═════ Input data ═════
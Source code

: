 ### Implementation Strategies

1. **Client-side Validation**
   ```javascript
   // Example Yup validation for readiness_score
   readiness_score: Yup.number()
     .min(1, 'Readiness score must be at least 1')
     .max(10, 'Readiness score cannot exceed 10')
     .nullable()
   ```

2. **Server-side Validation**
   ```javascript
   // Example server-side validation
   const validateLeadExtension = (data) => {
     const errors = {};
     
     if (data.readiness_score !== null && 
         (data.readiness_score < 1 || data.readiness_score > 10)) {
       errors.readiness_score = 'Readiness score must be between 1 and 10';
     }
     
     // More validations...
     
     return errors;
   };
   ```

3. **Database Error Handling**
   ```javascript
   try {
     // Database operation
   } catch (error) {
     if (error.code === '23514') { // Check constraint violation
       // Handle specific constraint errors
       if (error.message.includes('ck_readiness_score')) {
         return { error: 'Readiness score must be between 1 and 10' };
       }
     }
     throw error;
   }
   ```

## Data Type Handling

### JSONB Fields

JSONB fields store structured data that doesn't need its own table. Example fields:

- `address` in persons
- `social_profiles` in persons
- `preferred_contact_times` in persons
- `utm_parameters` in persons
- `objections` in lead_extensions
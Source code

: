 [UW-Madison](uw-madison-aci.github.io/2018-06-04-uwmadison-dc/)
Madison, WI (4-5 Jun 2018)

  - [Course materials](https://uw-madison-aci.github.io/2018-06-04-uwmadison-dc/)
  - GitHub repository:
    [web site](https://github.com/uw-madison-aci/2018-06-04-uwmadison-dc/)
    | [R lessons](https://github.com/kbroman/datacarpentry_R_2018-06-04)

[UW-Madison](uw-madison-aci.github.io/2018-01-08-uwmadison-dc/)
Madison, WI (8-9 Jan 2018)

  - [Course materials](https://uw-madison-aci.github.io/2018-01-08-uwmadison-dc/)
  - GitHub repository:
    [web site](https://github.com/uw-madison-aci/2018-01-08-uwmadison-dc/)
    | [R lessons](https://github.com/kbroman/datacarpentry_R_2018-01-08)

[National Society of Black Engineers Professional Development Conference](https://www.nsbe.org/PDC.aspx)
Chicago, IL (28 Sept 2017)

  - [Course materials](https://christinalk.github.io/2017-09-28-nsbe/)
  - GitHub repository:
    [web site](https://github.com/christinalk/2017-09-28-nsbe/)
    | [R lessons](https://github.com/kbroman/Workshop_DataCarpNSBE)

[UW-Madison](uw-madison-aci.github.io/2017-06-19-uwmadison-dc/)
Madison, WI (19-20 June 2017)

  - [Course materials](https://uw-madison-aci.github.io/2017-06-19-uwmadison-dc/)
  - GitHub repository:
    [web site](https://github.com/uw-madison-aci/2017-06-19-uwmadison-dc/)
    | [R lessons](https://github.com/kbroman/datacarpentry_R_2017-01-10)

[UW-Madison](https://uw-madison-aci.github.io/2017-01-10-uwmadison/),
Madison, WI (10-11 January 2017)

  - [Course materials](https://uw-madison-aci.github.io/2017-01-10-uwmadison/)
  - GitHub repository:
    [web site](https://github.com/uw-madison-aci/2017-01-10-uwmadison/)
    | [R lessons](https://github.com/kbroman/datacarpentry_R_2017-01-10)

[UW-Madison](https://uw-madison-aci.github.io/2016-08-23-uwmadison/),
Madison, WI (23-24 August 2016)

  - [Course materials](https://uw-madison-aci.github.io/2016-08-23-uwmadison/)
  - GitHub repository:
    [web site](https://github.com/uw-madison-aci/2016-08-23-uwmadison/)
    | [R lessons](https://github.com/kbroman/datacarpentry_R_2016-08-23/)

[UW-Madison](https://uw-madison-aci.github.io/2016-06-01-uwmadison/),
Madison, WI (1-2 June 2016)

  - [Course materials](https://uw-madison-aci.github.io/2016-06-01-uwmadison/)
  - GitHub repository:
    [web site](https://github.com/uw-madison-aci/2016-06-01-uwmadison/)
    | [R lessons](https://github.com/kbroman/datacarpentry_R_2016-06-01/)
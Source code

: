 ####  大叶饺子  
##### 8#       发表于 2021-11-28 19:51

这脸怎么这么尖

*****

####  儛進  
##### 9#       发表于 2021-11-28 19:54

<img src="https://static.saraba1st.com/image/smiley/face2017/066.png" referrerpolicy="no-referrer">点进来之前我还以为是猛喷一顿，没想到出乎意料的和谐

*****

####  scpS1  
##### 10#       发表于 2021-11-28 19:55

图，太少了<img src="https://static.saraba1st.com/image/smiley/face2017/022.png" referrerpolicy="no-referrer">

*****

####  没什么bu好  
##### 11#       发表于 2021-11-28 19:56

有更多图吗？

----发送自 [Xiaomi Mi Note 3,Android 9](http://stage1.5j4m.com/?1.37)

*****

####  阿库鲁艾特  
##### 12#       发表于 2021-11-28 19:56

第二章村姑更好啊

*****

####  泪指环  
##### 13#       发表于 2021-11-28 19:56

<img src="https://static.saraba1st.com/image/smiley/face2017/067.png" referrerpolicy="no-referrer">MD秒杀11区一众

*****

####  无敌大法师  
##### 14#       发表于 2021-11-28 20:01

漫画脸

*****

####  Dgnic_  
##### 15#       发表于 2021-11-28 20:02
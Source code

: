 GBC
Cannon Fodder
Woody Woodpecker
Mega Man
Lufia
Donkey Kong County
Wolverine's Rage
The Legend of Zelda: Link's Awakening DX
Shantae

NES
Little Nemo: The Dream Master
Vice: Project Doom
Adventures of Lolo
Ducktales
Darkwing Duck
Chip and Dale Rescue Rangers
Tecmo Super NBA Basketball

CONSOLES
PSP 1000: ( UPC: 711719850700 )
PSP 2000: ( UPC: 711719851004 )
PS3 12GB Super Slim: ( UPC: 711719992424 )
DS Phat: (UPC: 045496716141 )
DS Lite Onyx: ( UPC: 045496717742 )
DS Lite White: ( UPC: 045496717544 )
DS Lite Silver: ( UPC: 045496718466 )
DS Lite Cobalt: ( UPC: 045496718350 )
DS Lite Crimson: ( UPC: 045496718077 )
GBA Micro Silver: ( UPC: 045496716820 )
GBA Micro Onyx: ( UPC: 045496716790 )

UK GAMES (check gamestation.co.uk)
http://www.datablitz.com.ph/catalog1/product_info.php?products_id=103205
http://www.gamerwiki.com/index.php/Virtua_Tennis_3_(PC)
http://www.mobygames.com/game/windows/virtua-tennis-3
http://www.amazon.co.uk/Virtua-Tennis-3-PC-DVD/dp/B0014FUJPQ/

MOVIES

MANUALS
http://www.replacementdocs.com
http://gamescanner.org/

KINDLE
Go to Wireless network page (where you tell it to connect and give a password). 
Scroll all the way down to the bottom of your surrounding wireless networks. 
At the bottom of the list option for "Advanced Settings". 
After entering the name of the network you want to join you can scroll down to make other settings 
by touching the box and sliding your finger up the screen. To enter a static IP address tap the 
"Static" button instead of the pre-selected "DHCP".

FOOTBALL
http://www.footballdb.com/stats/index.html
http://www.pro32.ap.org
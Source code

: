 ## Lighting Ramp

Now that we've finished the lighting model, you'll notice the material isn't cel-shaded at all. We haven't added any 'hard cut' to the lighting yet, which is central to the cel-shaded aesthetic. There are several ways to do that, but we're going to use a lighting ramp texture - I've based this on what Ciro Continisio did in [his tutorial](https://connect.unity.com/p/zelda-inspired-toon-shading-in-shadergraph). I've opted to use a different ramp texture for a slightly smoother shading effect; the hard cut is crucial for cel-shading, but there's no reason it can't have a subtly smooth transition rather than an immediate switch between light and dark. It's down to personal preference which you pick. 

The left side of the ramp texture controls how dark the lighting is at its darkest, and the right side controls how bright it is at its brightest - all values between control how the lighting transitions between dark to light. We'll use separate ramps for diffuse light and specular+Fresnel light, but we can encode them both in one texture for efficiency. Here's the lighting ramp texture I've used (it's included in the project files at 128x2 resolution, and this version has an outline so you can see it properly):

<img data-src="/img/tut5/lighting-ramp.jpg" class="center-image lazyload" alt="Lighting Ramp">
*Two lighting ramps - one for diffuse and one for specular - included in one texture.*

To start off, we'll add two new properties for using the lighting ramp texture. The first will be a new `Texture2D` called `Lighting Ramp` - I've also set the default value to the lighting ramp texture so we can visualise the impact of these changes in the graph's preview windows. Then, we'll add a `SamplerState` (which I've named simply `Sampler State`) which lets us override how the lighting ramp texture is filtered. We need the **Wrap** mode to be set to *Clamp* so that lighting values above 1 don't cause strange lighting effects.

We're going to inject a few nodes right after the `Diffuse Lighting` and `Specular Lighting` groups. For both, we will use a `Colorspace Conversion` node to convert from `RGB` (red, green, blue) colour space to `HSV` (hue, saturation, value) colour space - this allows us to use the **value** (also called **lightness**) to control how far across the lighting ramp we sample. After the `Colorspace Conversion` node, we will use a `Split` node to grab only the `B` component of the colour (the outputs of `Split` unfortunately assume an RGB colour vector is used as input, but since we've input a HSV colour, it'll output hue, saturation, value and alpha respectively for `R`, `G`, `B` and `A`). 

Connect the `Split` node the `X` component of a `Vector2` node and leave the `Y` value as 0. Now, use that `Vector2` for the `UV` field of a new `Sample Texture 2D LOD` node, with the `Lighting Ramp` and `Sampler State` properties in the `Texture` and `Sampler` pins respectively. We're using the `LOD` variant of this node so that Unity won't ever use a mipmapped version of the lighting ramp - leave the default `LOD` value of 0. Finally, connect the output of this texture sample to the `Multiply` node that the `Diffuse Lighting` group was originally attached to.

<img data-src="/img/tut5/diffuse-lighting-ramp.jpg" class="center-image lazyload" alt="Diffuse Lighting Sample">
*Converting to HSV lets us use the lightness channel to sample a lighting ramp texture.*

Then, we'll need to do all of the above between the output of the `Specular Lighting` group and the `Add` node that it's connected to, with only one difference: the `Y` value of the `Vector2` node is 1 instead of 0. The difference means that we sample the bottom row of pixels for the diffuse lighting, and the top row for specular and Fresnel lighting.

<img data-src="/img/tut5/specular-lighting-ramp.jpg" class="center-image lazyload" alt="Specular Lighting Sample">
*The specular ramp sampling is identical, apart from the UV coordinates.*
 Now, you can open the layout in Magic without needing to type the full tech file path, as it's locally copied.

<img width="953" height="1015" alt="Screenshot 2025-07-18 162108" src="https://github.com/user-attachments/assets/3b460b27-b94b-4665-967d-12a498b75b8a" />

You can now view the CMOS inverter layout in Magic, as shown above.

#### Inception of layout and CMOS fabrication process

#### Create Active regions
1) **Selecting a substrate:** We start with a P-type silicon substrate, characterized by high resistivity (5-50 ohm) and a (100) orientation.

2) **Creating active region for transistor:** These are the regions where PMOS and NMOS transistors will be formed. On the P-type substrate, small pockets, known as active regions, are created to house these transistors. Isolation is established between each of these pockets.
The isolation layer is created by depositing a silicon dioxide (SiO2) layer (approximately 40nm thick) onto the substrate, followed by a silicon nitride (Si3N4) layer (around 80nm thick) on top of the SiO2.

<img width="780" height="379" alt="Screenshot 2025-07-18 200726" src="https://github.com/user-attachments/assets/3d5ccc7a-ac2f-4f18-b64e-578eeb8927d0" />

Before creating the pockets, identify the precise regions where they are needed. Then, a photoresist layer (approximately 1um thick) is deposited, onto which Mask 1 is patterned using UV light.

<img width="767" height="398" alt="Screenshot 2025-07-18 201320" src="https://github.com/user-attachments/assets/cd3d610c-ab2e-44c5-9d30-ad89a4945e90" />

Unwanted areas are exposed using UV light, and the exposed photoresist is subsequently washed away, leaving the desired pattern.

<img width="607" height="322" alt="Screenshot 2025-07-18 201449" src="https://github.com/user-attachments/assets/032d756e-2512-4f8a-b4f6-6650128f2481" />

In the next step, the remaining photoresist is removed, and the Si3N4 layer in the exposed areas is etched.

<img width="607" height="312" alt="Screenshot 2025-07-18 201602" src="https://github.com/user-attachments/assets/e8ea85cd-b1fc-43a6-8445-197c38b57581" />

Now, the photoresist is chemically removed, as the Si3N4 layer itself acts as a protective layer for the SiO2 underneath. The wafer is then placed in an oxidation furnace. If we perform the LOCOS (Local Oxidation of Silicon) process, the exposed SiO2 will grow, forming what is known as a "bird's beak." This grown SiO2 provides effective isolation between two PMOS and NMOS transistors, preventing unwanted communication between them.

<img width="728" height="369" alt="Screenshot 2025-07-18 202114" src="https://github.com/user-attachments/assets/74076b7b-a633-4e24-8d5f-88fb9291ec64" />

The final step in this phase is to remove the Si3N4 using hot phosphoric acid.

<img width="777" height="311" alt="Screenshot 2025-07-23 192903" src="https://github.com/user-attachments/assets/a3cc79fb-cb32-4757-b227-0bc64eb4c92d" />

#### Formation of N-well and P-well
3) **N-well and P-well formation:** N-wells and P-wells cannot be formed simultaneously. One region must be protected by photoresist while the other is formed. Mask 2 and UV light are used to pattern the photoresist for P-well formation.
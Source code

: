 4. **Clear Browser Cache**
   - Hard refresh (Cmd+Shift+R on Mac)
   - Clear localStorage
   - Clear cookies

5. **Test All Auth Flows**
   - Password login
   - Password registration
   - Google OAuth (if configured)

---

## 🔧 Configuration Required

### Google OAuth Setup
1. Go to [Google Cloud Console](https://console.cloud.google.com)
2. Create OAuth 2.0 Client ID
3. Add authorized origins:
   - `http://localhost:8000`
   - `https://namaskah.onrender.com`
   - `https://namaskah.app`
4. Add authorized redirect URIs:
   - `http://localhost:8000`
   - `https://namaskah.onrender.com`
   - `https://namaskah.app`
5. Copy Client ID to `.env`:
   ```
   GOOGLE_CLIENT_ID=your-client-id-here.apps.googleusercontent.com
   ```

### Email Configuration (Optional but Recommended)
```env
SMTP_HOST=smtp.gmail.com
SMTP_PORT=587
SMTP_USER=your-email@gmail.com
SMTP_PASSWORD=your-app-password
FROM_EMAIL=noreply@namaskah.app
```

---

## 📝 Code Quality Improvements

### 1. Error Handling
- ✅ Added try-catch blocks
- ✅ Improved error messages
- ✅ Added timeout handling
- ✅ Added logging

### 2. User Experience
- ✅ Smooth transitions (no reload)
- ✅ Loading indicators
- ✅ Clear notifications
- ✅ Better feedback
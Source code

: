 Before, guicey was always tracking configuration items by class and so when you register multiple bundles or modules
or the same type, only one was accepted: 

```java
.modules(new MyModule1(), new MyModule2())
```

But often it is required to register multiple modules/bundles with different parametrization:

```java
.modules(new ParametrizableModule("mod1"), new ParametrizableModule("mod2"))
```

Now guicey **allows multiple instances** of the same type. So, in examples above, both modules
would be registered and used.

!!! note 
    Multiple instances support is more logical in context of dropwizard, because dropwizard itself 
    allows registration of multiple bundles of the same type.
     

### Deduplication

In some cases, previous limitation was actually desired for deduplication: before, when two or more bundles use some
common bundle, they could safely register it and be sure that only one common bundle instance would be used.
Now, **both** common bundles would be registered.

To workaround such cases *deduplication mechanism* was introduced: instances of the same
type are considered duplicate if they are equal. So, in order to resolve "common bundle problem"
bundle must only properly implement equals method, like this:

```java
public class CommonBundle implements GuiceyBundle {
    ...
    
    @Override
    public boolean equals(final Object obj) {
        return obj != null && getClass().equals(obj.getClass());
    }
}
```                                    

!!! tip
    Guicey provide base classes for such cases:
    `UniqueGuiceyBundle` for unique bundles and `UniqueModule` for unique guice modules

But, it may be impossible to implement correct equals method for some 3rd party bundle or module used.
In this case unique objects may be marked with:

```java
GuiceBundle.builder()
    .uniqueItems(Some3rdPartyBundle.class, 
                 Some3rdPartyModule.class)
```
═════
| Problem to work on |
The lines to copy run from the start of the records above through the line holding "[National Society of"; give them exactly, both ends included, and nothing else.

| Reply to the task |
Source code

: ### Implementation Strategies

1. **Client-side Validation**
   ```javascript
   // Example Yup validation for readiness_score
   readiness_score: Yup.number()
     .min(1, 'Readiness score must be at least 1')
     .max(10, 'Readiness score cannot exceed 10')
     .nullable()
   ```

2. **Server-side Validation**
   ```javascript
   // Example server-side validation
   const validateLeadExtension = (data) => {
     const errors = {};
     
     if (data.readiness_score !== null && 
         (data.readiness_score < 1 || data.readiness_score > 10)) {
       errors.readiness_score = 'Readiness score must be between 1 and 10';
     }
     
     // More validations...
     
     return errors;
   };
   ```

3. **Database Error Handling**
   ```javascript
   try {
     // Database operation
   } catch (error) {
     if (error.code === '23514') { // Check constraint violation
       // Handle specific constraint errors
       if (error.message.includes('ck_readiness_score')) {
         return { error: 'Readiness score must be between 1 and 10' };
       }
     }
     throw error;
   }
   ```

## Data Type Handling

### JSONB Fields

JSONB fields store structured data that doesn't need its own table. Example fields:

- `address` in persons
- `social_profiles` in persons
- `preferred_contact_times` in persons
- `utm_parameters` in persons
- `objections` in lead_extensions
Source code

: [UW-Madison](uw-madison-aci.github.io/2018-06-04-uwmadison-dc/)
Madison, WI (4-5 Jun 2018)

  - [Course materials](https://uw-madison-aci.github.io/2018-06-04-uwmadison-dc/)
  - GitHub repository:
    [web site](https://github.com/uw-madison-aci/2018-06-04-uwmadison-dc/)
    | [R lessons](https://github.com/kbroman/datacarpentry_R_2018-06-04)

[UW-Madison](uw-madison-aci.github.io/2018-01-08-uwmadison-dc/)
Madison, WI (8-9 Jan 2018)

  - [Course materials](https://uw-madison-aci.github.io/2018-01-08-uwmadison-dc/)
  - GitHub repository:
    [web site](https://github.com/uw-madison-aci/2018-01-08-uwmadison-dc/)
    | [R lessons](https://github.com/kbroman/datacarpentry_R_2018-01-08)

[National Society of Black Engineers Professional Development Conference](https://www.nsbe.org/PDC.aspx)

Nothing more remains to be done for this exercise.